Data records.

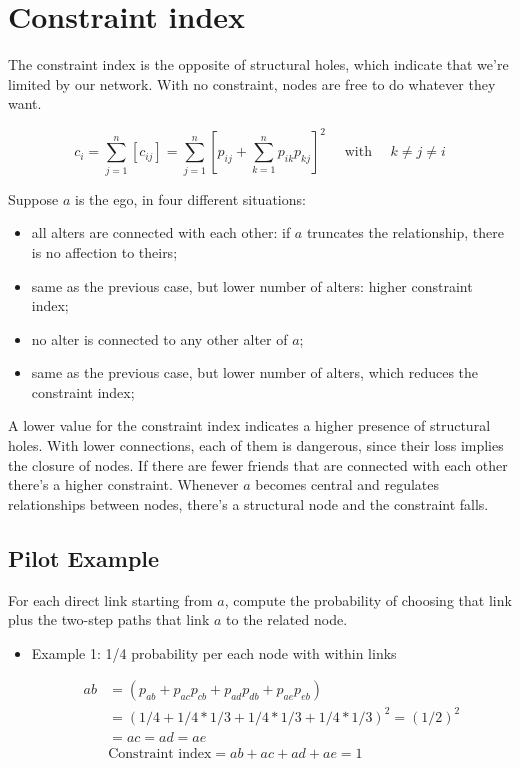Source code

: \documentclass[
  notitlepage,
  onecolumn,
  openany]{book}
\providecommand{\tightlist}{%
  \setlength{\itemsep}{0pt}\setlength{\parskip}{0pt}}
\begin{document}
\hypertarget{constraint-index}{%
\section{Constraint index}\label{constraint-index}}

The constraint index is the opposite of structural holes, which indicate that we're limited by our network. With no constraint, nodes are free to do whatever they want.

\[
c_{i}=\sum_{j=1}^{n}\left[c_{i j}\right]=\sum_{j=1}^{n}\left[p_{i j}+\sum_{k=1}^{n} p_{i k} p_{k j}\right]^{2} \quad \text { with } \quad k \neq j \neq i
\]

Suppose \(a\) is the ego, in four different situations:

\begin{itemize}
\tightlist
\item
  all alters are connected with each other: if \(a\) truncates the relationship, there is no affection to theirs;
\item
  same as the previous case, but lower number of alters: higher constraint index;
\item
  no alter is connected to any other alter of \(a\);
\item
  same as the previous case, but lower number of alters, which reduces the constraint index;
\end{itemize}

A lower value for the constraint index indicates a higher presence of structural holes. With lower connections, each of them is dangerous, since their loss implies the closure of nodes. If there are fewer friends that are connected with each other there's a higher constraint. Whenever \(a\) becomes central and regulates relationships between nodes, there's a structural node and the constraint falls.

\hypertarget{pilot-example}{%
\subsection{Pilot Example}\label{pilot-example}}

For each direct link starting from \(a\), compute the probability of choosing that link plus the two-step paths that link \(a\) to the related node.

\begin{itemize}
\item
  Example 1: 1/4 probability per each node with within links

  \[
    \begin{aligned}
    ab &= (p_{ab}+p_{ac}p_{cb}+p_{ad}p_{db}+p_{ae}p_{eb})
    \\&= (1/4+1/4*1/3+1/4*1/3+1/4*1/3)^2 =(1/2)^2 \\
    & = ac = ad = ae\\
    &\text{Constraint index} = ab+ac+ad+ae = 1
    \end{aligned}
    \]
\end{itemize}
\end{document}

Your assignment. Every line in the data that holds "which" should be copied out.

Response to the exercise.
The constraint index is the opposite of structural holes, which indicate that we're limited by our network. With no constraint, nodes are free to do whatever they want.
  same as the previous case, but lower number of alters, which reduces the constraint index;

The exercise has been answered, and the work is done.